Mendocino Farms: Pork Belly Banh Mi

When is a banh mi not a banh mi? That is not a trick question, by the way. When it has no charcuterie? When it lacks pickled vegetables? Must it be served on a baguette? The ever-blurring boundary between all other sandwiches and the banh mi — or what's passing for one these days — undoubtedly will offend purists. For agnostic sandwich devotees, the mashup of cultural influences and newfangled fillings is a boon.

At Mendocino Farms, the budding fast-casual sandwich concept with a localish ethic and a haute cuisine aesthetic (so haute it has expanded into “sandwich atelier” and mixology bar Blue Cow), the most popular sandwich is the banh mi. Yet it's a banh mi that veers so far from the archetypal Franco-Vietnamese sandwich, it's served on a ciabatta.

Mendocino Farms: Tofu + Tempeh Bacon

Unless you don't like ciabatta. There are other options. Lots of them. Modernity has increasingly come to be defined by a mania for customization, and sandwich shops, from lowbrow Subway to posh Mendocino Farms, have capitalized on it.

Try not to be overwhelmed by all the choices. Chipper servers will walk you through the tough decisions: sandwich or salad, traditional or esoteric, grilled buckwheat or rustic white bread. Anything can be replaced by anything else.

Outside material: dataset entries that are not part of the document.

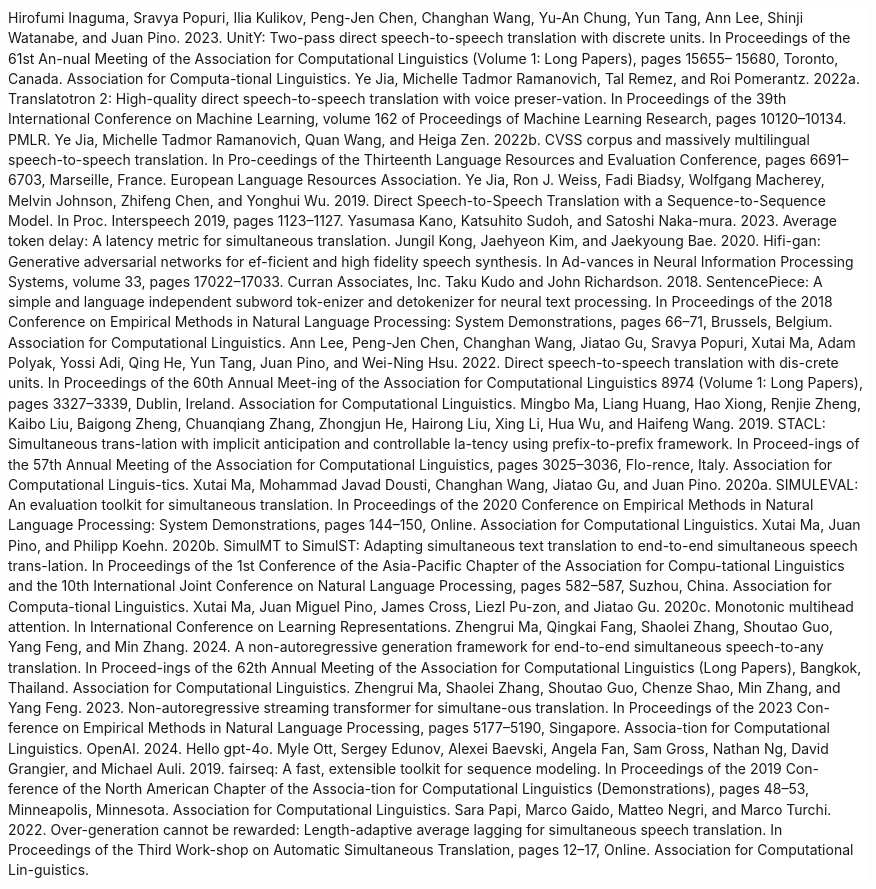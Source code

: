 Hirofumi Inaguma, Sravya Popuri, Ilia Kulikov, Peng-Jen Chen, Changhan Wang, Yu-An Chung, Yun Tang, Ann Lee, Shinji Watanabe, and Juan Pino. 2023. UnitY: Two-pass direct speech-to-speech translation with discrete units. In Proceedings of the 61st An-nual Meeting of the Association for Computational Linguistics (Volume 1: Long Papers), pages 15655– 15680, Toronto, Canada. Association for Computa-tional Linguistics.
Ye Jia, Michelle Tadmor Ramanovich, Tal Remez, and Roi Pomerantz. 2022a. Translatotron 2: High-quality direct speech-to-speech translation with voice preser-vation. In Proceedings of the 39th International Conference on Machine Learning, volume 162 of Proceedings of Machine Learning Research, pages 10120–10134. PMLR.
Ye Jia, Michelle Tadmor Ramanovich, Quan Wang, and Heiga Zen. 2022b. CVSS corpus and massively multilingual speech-to-speech translation. In Pro-ceedings of the Thirteenth Language Resources and Evaluation Conference, pages 6691–6703, Marseille, France. European Language Resources Association.
Ye Jia, Ron J. Weiss, Fadi Biadsy, Wolfgang Macherey, Melvin Johnson, Zhifeng Chen, and Yonghui Wu. 2019. Direct Speech-to-Speech Translation with a Sequence-to-Sequence Model. In Proc. Interspeech 2019, pages 1123–1127.
Yasumasa Kano, Katsuhito Sudoh, and Satoshi Naka-mura. 2023. Average token delay: A latency metric for simultaneous translation.
Jungil Kong, Jaehyeon Kim, and Jaekyoung Bae. 2020. Hifi-gan: Generative adversarial networks for ef-ficient and high fidelity speech synthesis. In Ad-vances in Neural Information Processing Systems, volume 33, pages 17022–17033. Curran Associates, Inc.
Taku Kudo and John Richardson. 2018. SentencePiece: A simple and language independent subword tok-enizer and detokenizer for neural text processing. In Proceedings of the 2018 Conference on Empirical Methods in Natural Language Processing: System Demonstrations, pages 66–71, Brussels, Belgium. Association for Computational Linguistics.
Ann Lee, Peng-Jen Chen, Changhan Wang, Jiatao Gu, Sravya Popuri, Xutai Ma, Adam Polyak, Yossi Adi, Qing He, Yun Tang, Juan Pino, and Wei-Ning Hsu. 2022. Direct speech-to-speech translation with dis-crete units. In Proceedings of the 60th Annual Meet-ing of the Association for Computational Linguistics
8974
(Volume 1: Long Papers), pages 3327–3339, Dublin, Ireland. Association for Computational Linguistics.
Mingbo Ma, Liang Huang, Hao Xiong, Renjie Zheng, Kaibo Liu, Baigong Zheng, Chuanqiang Zhang, Zhongjun He, Hairong Liu, Xing Li, Hua Wu, and Haifeng Wang. 2019. STACL: Simultaneous trans-lation with implicit anticipation and controllable la-tency using prefix-to-prefix framework. In Proceed-ings of the 57th Annual Meeting of the Association for Computational Linguistics, pages 3025–3036, Flo-rence, Italy. Association for Computational Linguis-tics.
Xutai Ma, Mohammad Javad Dousti, Changhan Wang, Jiatao Gu, and Juan Pino. 2020a. SIMULEVAL: An evaluation toolkit for simultaneous translation. In Proceedings of the 2020 Conference on Empirical Methods in Natural Language Processing: System Demonstrations, pages 144–150, Online. Association for Computational Linguistics.
Xutai Ma, Juan Pino, and Philipp Koehn. 2020b. SimulMT to SimulST: Adapting simultaneous text translation to end-to-end simultaneous speech trans-lation. In Proceedings of the 1st Conference of the Asia-Pacific Chapter of the Association for Compu-tational Linguistics and the 10th International Joint Conference on Natural Language Processing, pages 582–587, Suzhou, China. Association for Computa-tional Linguistics.
Xutai Ma, Juan Miguel Pino, James Cross, Liezl Pu-zon, and Jiatao Gu. 2020c. Monotonic multihead attention. In International Conference on Learning Representations.
Zhengrui Ma, Qingkai Fang, Shaolei Zhang, Shoutao Guo, Yang Feng, and Min Zhang. 2024. A non-autoregressive generation framework for end-to-end simultaneous speech-to-any translation. In Proceed-ings of the 62th Annual Meeting of the Association for Computational Linguistics (Long Papers), Bangkok, Thailand. Association for Computational Linguistics.
Zhengrui Ma, Shaolei Zhang, Shoutao Guo, Chenze Shao, Min Zhang, and Yang Feng. 2023. Non-autoregressive streaming transformer for simultane-ous translation. In Proceedings of the 2023 Con-ference on Empirical Methods in Natural Language Processing, pages 5177–5190, Singapore. Associa-tion for Computational Linguistics.
OpenAI. 2024. Hello gpt-4o.
Myle Ott, Sergey Edunov, Alexei Baevski, Angela Fan, Sam Gross, Nathan Ng, David Grangier, and Michael Auli. 2019. fairseq: A fast, extensible toolkit for sequence modeling. In Proceedings of the 2019 Con-ference of the North American Chapter of the Associa-tion for Computational Linguistics (Demonstrations), pages 48–53, Minneapolis, Minnesota. Association for Computational Linguistics.
Sara Papi, Marco Gaido, Matteo Negri, and Marco Turchi. 2022. Over-generation cannot be rewarded:
Length-adaptive average lagging for simultaneous speech translation. In Proceedings of the Third Work-shop on Automatic Simultaneous Translation, pages 12–17, Online. Association for Computational Lin-guistics.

Try, even harder, not to be undone by fillings like “tempeh bacon,” a strip of seeded, rubbery tire tread that does double duty by insulting both tempeh and bacon.

There's lots of good stuff on the menu (including several vegetarian and vegan options), and it's easy to see why the banh mi is such a winner.

A chewy, airy square of ciabatta is smeared with spicy mayo and layered with pickled carrot and daikon shreds, cucumber and jalapeno slivers, and a sprinkling of cilantro. It makes a substantial bed for the half-inch chunks of fried pork belly. They're less tender than they could be, but well fried and nicely crisped. The sandwich hits dead-center, and the effect is just right: meaty, spicy, crisp and moist, hearty but not overwhelming. It tastes clean. It tastes good. It looks appealing. This banh mi is, at once, vaguely exotic yet sufficiently recognizable, destined, like Taylor Swift, more for popularity than for greatness.